Summon: How many albums/cd’s have you released?
Filip: Three albums and one EP. You could say that the first two albums were four albums, because the vinyl versions are longer, double LP releases. Now in June a compilation of never before released tracks, rare and vinyl only tracks, “Glancing Madly Backwards” will be released by Swedish label Transubstans records.
Summon: Tell me about some of the songs on the latest CD?
Filip: “Freaks” released in December 2012, is perhaps our darkest, heaviest and maybe most straight forward album. At the same time the songs are sometimes very different in style. I think it’s more back to the roots, with a lot of blues and straight rock’n’roll going on, but still a psychedelic record with a pinch of prog.
Summon: Do you have any side projects?
Filip: Not myself, at the moment. I have made some soundtrack music and played with a couple of other bands. But no band that has gained much recognition. You can say I’m a part time musician. Federico de Costa is full time musician playing with a lot of Swedish bands and artists. Rustan Geschwind has his own singer/songwriter project “Rustan” since many years. Patrik Persson has released a solo album “Tungsten Carbide Drills”, which is a very mellow singer/songwriter album, and a hard to find CD.
Summon: Who are some of your musical influences?
Filip: Well, there are a lot. All of us have our own influences and of course they show up in our songs. But it’s hard to say which artist or which band influences you the most. I listen to a lot of late 60’s early 70’s rock music. Anything from Peter Green’s Fleetwood Mac to Julie Driscoll, to Pete Brown or Bloodrock.
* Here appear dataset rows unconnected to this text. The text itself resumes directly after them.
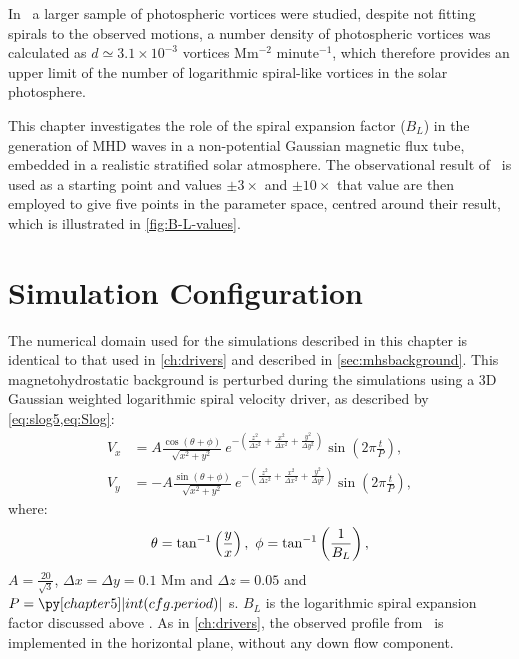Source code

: In~\cite{bonet2010} a larger sample of photospheric vortices were studied, despite not fitting spirals to the observed motions, a number density of photospheric vortices was calculated as $d \simeq 3.1 \times 10^{-3}$ vortices Mm$^{-2}$ minute$^{-1}$, which therefore provides an upper limit of the number of logarithmic spiral-like vortices in the solar photosphere.

This chapter investigates the role of the spiral expansion factor ($B_L$) in the generation of MHD waves in a non-potential Gaussian magnetic flux tube, embedded in a realistic stratified solar atmosphere.
The observational result of~\cite{bonet2008} is used as a starting point and values $\pm 3\times$ and $\pm 10\times$ that value are then employed to give five points in the parameter space, centred around their result, which is illustrated in \cref{fig:B-L-values}.


\section{Simulation Configuration}\label{sec:simconfig}
The numerical domain used for the simulations described in this chapter is identical to that used in \cref{ch:drivers} and described in \cref{sec:mhsbackground}.
This magnetohydrostatic background is perturbed during the simulations using a 3D Gaussian weighted logarithmic spiral velocity driver, as described by \cref{eq:slog5,eq:Slog}:
\begin{subequations}
    \begin{align}
    V_x &= A \frac{\cos(\theta + \phi)}{\sqrt{x^2 + y^2}}\ e^{-\left(\frac{z^2}{\Delta z^2} + \frac{x^2}{\Delta x^2} + \frac{y^2}{\Delta y^2}\right)} \sin \left(2\pi \frac{t}{P}\right),\\
    V_y &= - A \frac{\sin(\theta + \phi)}{\sqrt{x^2 + y^2}}\ e^{-\left(\frac{z^2}{\Delta z^2} + \frac{x^2}{\Delta x^2} + \frac{y^2}{\Delta y^2}\right)} \sin \left(2\pi \frac{t}{P}\right),
    \end{align}
    \label{eq:slog5}
\end{subequations}
where:
\begin{equation*}
\theta = \tan^{-1}\left(\frac{y}{x}\right),\ \phi = \tan^{-1}\left(\frac{1}{B_L}\right),\notag
\end{equation*}
$A=\frac{20}{\sqrt{3}}$, $\Delta x = \Delta y = 0.1$ Mm and $\Delta z = 0.05$ and $P=\py[chapter5]|int(cfg.period)|$ s.
$B_L$ is the logarithmic spiral expansion factor discussed above
\citep{mumford2015}.
As in \cref{ch:drivers}, the observed profile from~\cite{bonet2008} is implemented in the horizontal plane, without any down flow component.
I grew up with jazz, got into punk and then heavy metal. Then I turned back in time listening to my mother’s the Beatles and Jimi Hendrix albums. As a teenager I listened a lot to trash, and then came the grunge era. Influences are everywhere. Today I listen mostly to experimental underground bands.
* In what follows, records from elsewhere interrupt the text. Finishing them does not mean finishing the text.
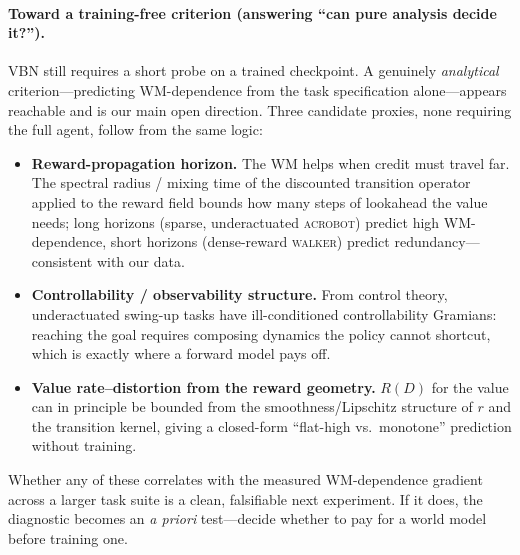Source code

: \documentclass[twocolumn,10pt]{article}
\begin{document}
\paragraph{Toward a training-free criterion (answering ``can pure analysis
decide it?'').}
VBN still requires a short probe on a trained checkpoint. A genuinely
\emph{analytical} criterion---predicting WM-dependence from the task
specification alone---appears reachable and is our main open direction. Three
candidate proxies, none requiring the full agent, follow from the same logic:
\begin{itemize}\itemsep2pt
\item \textbf{Reward-propagation horizon.} The WM helps when credit must
travel far. The spectral radius / mixing time of the discounted transition
operator applied to the reward field bounds how many steps of lookahead the
value needs; long horizons (sparse, underactuated \textsc{acrobot}) predict
high WM-dependence, short horizons (dense-reward \textsc{walker}) predict
redundancy---consistent with our data.
\item \textbf{Controllability / observability structure.} From control theory,
underactuated swing-up tasks have ill-conditioned controllability Gramians:
reaching the goal requires composing dynamics the policy cannot shortcut,
which is exactly where a forward model pays off.
\item \textbf{Value rate--distortion from the reward geometry.} $R(D)$ for the
value can in principle be bounded from the smoothness/Lipschitz structure of
$r$ and the transition kernel, giving a closed-form ``flat-high vs.\ monotone''
prediction without training.
\end{itemize}
Whether any of these correlates with the measured WM-dependence gradient across
a larger task suite is a clean, falsifiable next experiment. If it does, the
diagnostic becomes an \emph{a priori} test---decide whether to pay for a world
model before training one.
\end{document}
Summon: What is the band like when you play live?
Filip: The music is more improvised, and I think more intense. More alive. I regret that we never made any live albums. Perhaps we will some day.
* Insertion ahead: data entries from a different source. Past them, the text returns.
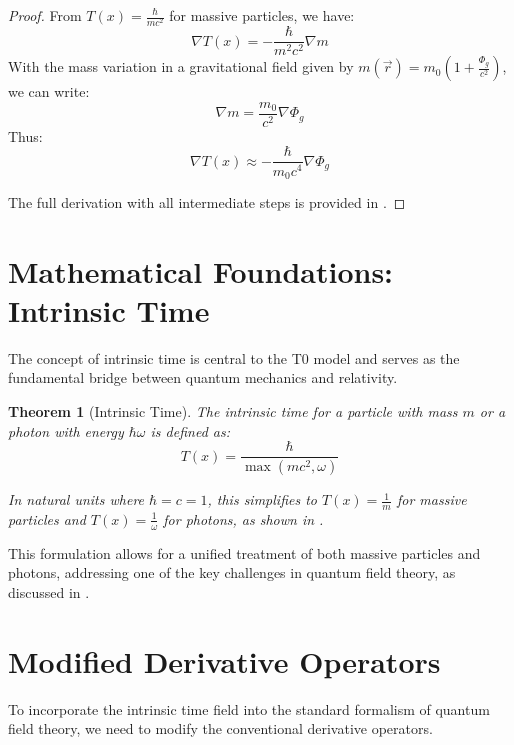 \documentclass[12pt,a4paper]{article}
\newcommand{\Tfield}{T(x)}
\newtheorem{theorem}{Theorem}[section]
\theoremstyle{definition}
\theoremstyle{remark}
\begin{document}
	\begin{proof}
		From \( \Tfield = \frac{\hbar}{m c^2} \) for massive particles, we have:
		\begin{equation}
			\nabla \Tfield = -\frac{\hbar}{m^2 c^2} \nabla m
		\end{equation}
		With the mass variation in a gravitational field given by \( m(\vec{r}) = m_0 (1 + \frac{\Phi_g}{c^2}) \), we can write:
		\begin{equation}
			\nabla m = \frac{m_0}{c^2} \nabla \Phi_g
		\end{equation}
		Thus:
		\begin{equation}
			\nabla \Tfield \approx -\frac{\hbar}{m_0 c^4} \nabla \Phi_g
		\end{equation}
		
		The full derivation with all intermediate steps is provided in \cite{pascher_emergente_gravitation_2025}.
	\end{proof}
	
	\section{Mathematical Foundations: Intrinsic Time}
	The concept of intrinsic time is central to the T0 model and serves as the fundamental bridge between quantum mechanics and relativity.
	
	\begin{theorem}[Intrinsic Time]
		The intrinsic time for a particle with mass \(m\) or a photon with energy \(\hbar\omega\) is defined as:
		\begin{equation}
			\Tfield = \frac{\hbar}{\max(m c^2, \omega)}
		\end{equation}
		
		In natural units where \(\hbar = c = 1\), this simplifies to \(\Tfield = \frac{1}{m}\) for massive particles and \(\Tfield = \frac{1}{\omega}\) for photons, as shown in \cite{pascher_alpha_2025}.
	\end{theorem}
	
	This formulation allows for a unified treatment of both massive particles and photons, addressing one of the key challenges in quantum field theory, as discussed in \cite{pascher_photons_2025}.
	
	\section{Modified Derivative Operators}
	To incorporate the intrinsic time field into the standard formalism of quantum field theory, we need to modify the conventional derivative operators.
	
\end{document}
Summon: What was the best band you played with?
Filip: So, many good bands. Comus, Motorpsycho, Anekdoten, Opeth. I remember a gig, I think it was 1999, when we played at a rock club in Sweden, warming up for Hawkwind’s Nik Turner. When we were jamming he joined us, dressed up like an alien playing the saxophone like a maniac. It was fantastic. One band we have played with a lot is a Swedish band, Abramis Brama, which is a classic stoner band with a bit of prog in it. They are one of my favorite live bands.
Summon: Have you guys ever played in another country?
Filip: Mostly Scandinavian countries, like Finland, Denmark and Norway, but also Germany and the USA for example. We have been a bit lazy and haven’t had too many gigs outside Scandinavia.
Summon: How big of crowd shows up at shows usually?
Filip: It varies a lot. We have played at big festivals, small festivals, rock clubs and small clubs. For us it’s great to play where ever it is.
Summon: How is the crowd response when you play?
Filip: I can’t remember any bad response really. Qoph is definitely a live band and we deliver 100 percent energy when we play. But sometimes we have had bad experiences. We went to Denmark a few years ago to play at a really big festival. But there were no people at all at the place. All the communications to the area were cut off because of some building project. No one could get there… It was a really spooky gig.
Summon: What is the scene like over in your country?
Filip: The bigger cities are okay, but in smaller towns there are often not people enough to create a genuine rock scene. Sweden is a big country with a small population.
Summon: What made you want to be in this band? And if you weren’t in this band what would you being doing now?
Filip: Qoph has become a part of me, I’ve been playing with Federico for over 20 years now, and with Patrik for almost 20 years. So the band means a lot to me. But Qoph doesn’t generate money enough to live on it, so I have been doing a lot of other things during the years along with the musical work.
Summon: What does the future hold for the band??
Filip: More music, more albums, more fun.